“Miraculous Metamorphoses” = HINDEMITH: Symphonic Metamorphosis; PROKOFIEV: The Love for Three Oranges Suite; BARTOK: The Miraculous Mandarin Suite – Kansas City Sym./ Michael Stern – Reference Recordings

by | Mar 27, 2014 | Classical CD Reviews

“Miraculous Metamorphoses” = HINDEMITH: Symphonic Metamorphosis of Themes by Carl Maria von Weber; PROKOFIEV: The Love for Three Oranges Suite; BARTOK: The Miraculous Mandarin Suite – Kansas City Sym./ Michael Stern – Reference Recordings HDCD RR-132, 54:45 (3/11/14) [Distr. by Allegro] ****:

This is a fine trio of modern masterpieces, and the first recorded in the new Helzberg Hall in the Kauffman Center for the Performing Arts in Kansas City, MO, which reminds one of the Sydney Opera House building in Australia.  Grammy-winning engineer Keith O. Johnson has created a superb HDCD-encoded disc and Reference Recordings brought in the noted producer David Frost, three times Classical Producer of the Year at the Grammies, to produce this project.

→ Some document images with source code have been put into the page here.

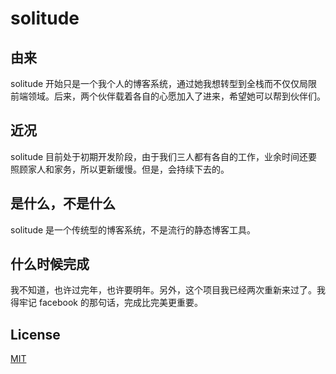 # solitude

## 由来
solitude 开始只是一个我个人的博客系统，通过她我想转型到全栈而不仅仅局限前端领域。后来，两个伙伴载着各自的心愿加入了进来，希望她可以帮到伙伴们。

## 近况
solitude 目前处于初期开发阶段，由于我们三人都有各自的工作，业余时间还要照顾家人和家务，所以更新缓慢。但是，会持续下去的。

## 是什么，不是什么
solitude 是一个传统型的博客系统，不是流行的静态博客工具。

## 什么时候完成
我不知道，也许过完年，也许要明年。另外，这个项目我已经两次重新来过了。我得牢记 facebook 的那句话，完成比完美更重要。

## License
[MIT](https://github.com/rong8296/solitude/blob/master/LICENSE)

Though the 1943 Hindemith score that opens the program sometimes exists as a ballet, we usually hear this symphonic arrangement, which is one of the composer’s most appealing works. He didn’t just select themes from the music of Weber, but created four complete pieces from two of Weber’s piano duets and some of his almost forgotten music for the theater.  His paraphrasing in his own particular style of Weber’s music is a warm-hearted and sometimes humorous tribute to Weber. The climax of the work is especially rousing.

Next is the suite in six movements which Prokofiev took from his satirical opera The Love of Three Oranges, in 1921. Conductor Stern has a lot of fun with this, creating a polite sort of charm.  The third movement March, which we know from the radio series The FBI in Peace and War, is by far the best-known music of the suite.  The whole thing has a sort of Prokofiev tongue-in-cheek mood to it.

The Bartok is a shortened 17-minute suite from his complete rather grim ballet. The music is intended as dark, mysterious and somber, and it is. Some of it may sound absolutely scary. It is competing against an excellent Naxos multichannel SACD with Marin Alsop conducting of the entire pantomime, featuring the Bournemouth Symphony Chorus and Orchestra. Bartok himself described the music as “hellish.”